3. Formylation Reaction Scheme

In embodiment, BMC and/or BMPD are/is produced using catechol as a starting material and formylating the catechol. The catechol may or may not include substituents. BMC and/or BMPD are/is made from catechol via formylation, hydrogenation, and alkylation in any order as shown in Reaction Scheme 3 in FIG. 3.

The disclosure provides another process. In an embodiment, a process is provided and includes formylating, under reaction conditions, catechol to form 2,3-dihydroxybenzaldehyde. The 2,3-dihydroxybenzaldehyde is hydrogenolyzed, under reaction conditions, to form 3-methylcatechol. The process includes alkylating, under reaction conditions, the 3-methylcatechol to form 5-t-butyl-3-methylcatechol. The 5-t-butyl-3-methylcatechol is benzoylated, under reaction conditions, to form 5-t-butyl-3-methyl-1,2-phenylene dibenzoate. The term “hydrogenolyzing,” or “hydrogenolysis,” or “hydrogenolysis reaction” is a chemical reaction whereby a carbon-carbon or carbon-heteroatom single bond is cleaved by hydrogen. Nonlimiting examples of suitable hydrogenolyzing agents include catalytic hydrogenolyzing agents (such as palladium catalysts) and borohydrides, such as sodium cyano-borohydride.

In an embodiment, the process includes catalyzing the formylation reaction with magnesium chloride.

In an embodiment, the hydrogenolyzation reaction includes reacting the 2,3-dihydroxybenzaldehyde with hydrogen and/or hydrazine.

The foregoing processes which formylate the starting material catechol to produce BMC/BMPD are depicted in Reaction Scheme 3 as shown in FIG. 3.

4. o-Vanillin Starting Material

In an embodiment, 3-methylcatechol is produced using ortho-vanillin (hereafter o-vanillin) as a starting material. The 3-methylcatechol may be subsequently used to produce BMC and/or BMPD. Use of o-vanillin as starting material is advantageous because o-vanillin is readily available from numerous sources. The o-vanillin may or may not include substituents.

The process for producing 3-methylcatechol from o-vanillin may include providing o-vanillin as a starting material and hydrogenolyzing, hydrolyzing, and alkylating, in any order; the o-vanillin to form o-vanillin reaction intermediates. The hydrogenolyzation, hydrolysis and/or alkylation reactions form the o-vanillin and its subsequent reaction intermediates into 3-methylcatechol.

In an embodiment, the process includes alkylating, under reaction conditions, the 3-methylcatechol with t-butanol, isobutylene, isobutyl halide, and/or t-butyl halide to form 5-t-butyl-3-methylcatechol.

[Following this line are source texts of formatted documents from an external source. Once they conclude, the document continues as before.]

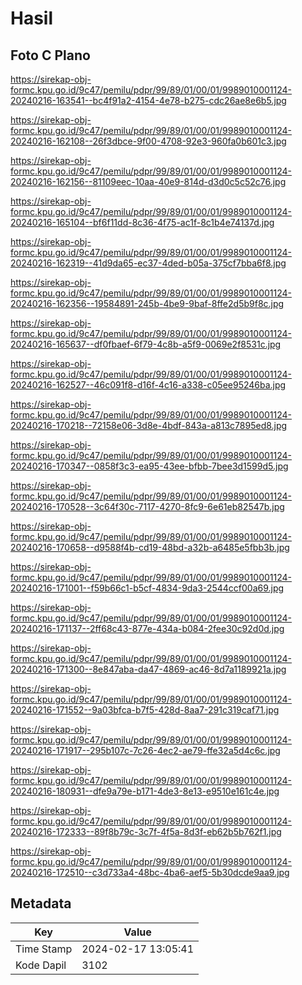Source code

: # Hasil

## Foto C Plano

https://sirekap-obj-formc.kpu.go.id/9c47/pemilu/pdpr/99/89/01/00/01/9989010001124-20240216-163541--bc4f91a2-4154-4e78-b275-cdc26ae8e6b5.jpg

https://sirekap-obj-formc.kpu.go.id/9c47/pemilu/pdpr/99/89/01/00/01/9989010001124-20240216-162108--26f3dbce-9f00-4708-92e3-960fa0b601c3.jpg

https://sirekap-obj-formc.kpu.go.id/9c47/pemilu/pdpr/99/89/01/00/01/9989010001124-20240216-162156--81109eec-10aa-40e9-814d-d3d0c5c52c76.jpg

https://sirekap-obj-formc.kpu.go.id/9c47/pemilu/pdpr/99/89/01/00/01/9989010001124-20240216-165104--bf6f11dd-8c36-4f75-ac1f-8c1b4e74137d.jpg

https://sirekap-obj-formc.kpu.go.id/9c47/pemilu/pdpr/99/89/01/00/01/9989010001124-20240216-162319--41d9da65-ec37-4ded-b05a-375cf7bba6f8.jpg

https://sirekap-obj-formc.kpu.go.id/9c47/pemilu/pdpr/99/89/01/00/01/9989010001124-20240216-162356--19584891-245b-4be9-9baf-8ffe2d5b9f8c.jpg

https://sirekap-obj-formc.kpu.go.id/9c47/pemilu/pdpr/99/89/01/00/01/9989010001124-20240216-165637--df0fbaef-6f79-4c8b-a5f9-0069e2f8531c.jpg

https://sirekap-obj-formc.kpu.go.id/9c47/pemilu/pdpr/99/89/01/00/01/9989010001124-20240216-162527--46c091f8-d16f-4c16-a338-c05ee95246ba.jpg

https://sirekap-obj-formc.kpu.go.id/9c47/pemilu/pdpr/99/89/01/00/01/9989010001124-20240216-170218--72158e06-3d8e-4bdf-843a-a813c7895ed8.jpg

https://sirekap-obj-formc.kpu.go.id/9c47/pemilu/pdpr/99/89/01/00/01/9989010001124-20240216-170347--0858f3c3-ea95-43ee-bfbb-7bee3d1599d5.jpg

https://sirekap-obj-formc.kpu.go.id/9c47/pemilu/pdpr/99/89/01/00/01/9989010001124-20240216-170528--3c64f30c-7117-4270-8fc9-6e61eb82547b.jpg

https://sirekap-obj-formc.kpu.go.id/9c47/pemilu/pdpr/99/89/01/00/01/9989010001124-20240216-170658--d9588f4b-cd19-48bd-a32b-a6485e5fbb3b.jpg

https://sirekap-obj-formc.kpu.go.id/9c47/pemilu/pdpr/99/89/01/00/01/9989010001124-20240216-171001--f59b66c1-b5cf-4834-9da3-2544ccf00a69.jpg

https://sirekap-obj-formc.kpu.go.id/9c47/pemilu/pdpr/99/89/01/00/01/9989010001124-20240216-171137--2ff68c43-877e-434a-b084-2fee30c92d0d.jpg

https://sirekap-obj-formc.kpu.go.id/9c47/pemilu/pdpr/99/89/01/00/01/9989010001124-20240216-171300--8e847aba-da47-4869-ac46-8d7a1189921a.jpg

https://sirekap-obj-formc.kpu.go.id/9c47/pemilu/pdpr/99/89/01/00/01/9989010001124-20240216-171552--9a03bfca-b7f5-428d-8aa7-291c319caf71.jpg

https://sirekap-obj-formc.kpu.go.id/9c47/pemilu/pdpr/99/89/01/00/01/9989010001124-20240216-171917--295b107c-7c26-4ec2-ae79-ffe32a5d4c6c.jpg

https://sirekap-obj-formc.kpu.go.id/9c47/pemilu/pdpr/99/89/01/00/01/9989010001124-20240216-180931--dfe9a79e-b171-4de3-8e13-e9510e161c4e.jpg

https://sirekap-obj-formc.kpu.go.id/9c47/pemilu/pdpr/99/89/01/00/01/9989010001124-20240216-172333--89f8b79c-3c7f-4f5a-8d3f-eb62b5b762f1.jpg

https://sirekap-obj-formc.kpu.go.id/9c47/pemilu/pdpr/99/89/01/00/01/9989010001124-20240216-172510--c3d733a4-48bc-4ba6-aef5-5b30dcde9aa9.jpg


## Metadata

| Key        | Value               |
| ---------- | ------------------- |
| Time Stamp | 2024-02-17 13:05:41 |
| Kode Dapil | 3102                |



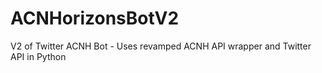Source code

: # ACNHorizonsBotV2
V2 of Twitter ACNH Bot - Uses revamped ACNH API wrapper and Twitter API in Python

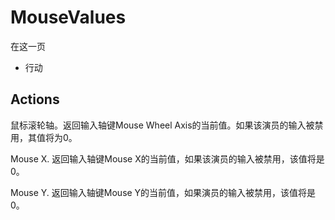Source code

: # MouseValues

在这一页

  * 行动





## Actions

鼠标滚轮轴。返回输入轴键Mouse Wheel Axis的当前值。如果该演员的输入被禁用，其值将为0。

Mouse X. 返回输入轴键Mouse X的当前值，如果该演员的输入被禁用，该值将是0。

Mouse Y. 返回输入轴键Mouse Y的当前值，如果演员的输入被禁用，该值将是0。
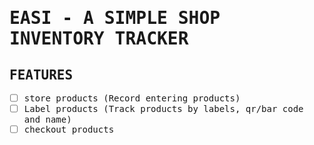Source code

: <samp>

# EASI - A SIMPLE SHOP INVENTORY TRACKER

## FEATURES

- [ ] store products (Record entering products)
- [ ] Label products (Track products by labels, qr/bar code and name)
- [ ] checkout products

</samp>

The disclosure provides another process. In an embodiment, a process is provided and includes hydrogenolyzing, under reaction conditions, o-vanillin to form 2-methoxy-6-methylphenol. The 2-methoxy-6-methylphenol is alkylated, under reaction conditions, to form 4-tert-butyl-2-methyl-6-methoxyphenol. 4-tert-butyl-2-methyl-6-methoxyphenol is then hydrolyzed, under reaction conditions, to form 5-t-butyl-3-methylcatechol.

The foregoing processes which use o-vanillin as the starting material to produce 3-methylcatechol are depicted in Reaction Scheme 3 as shown in FIG. 3.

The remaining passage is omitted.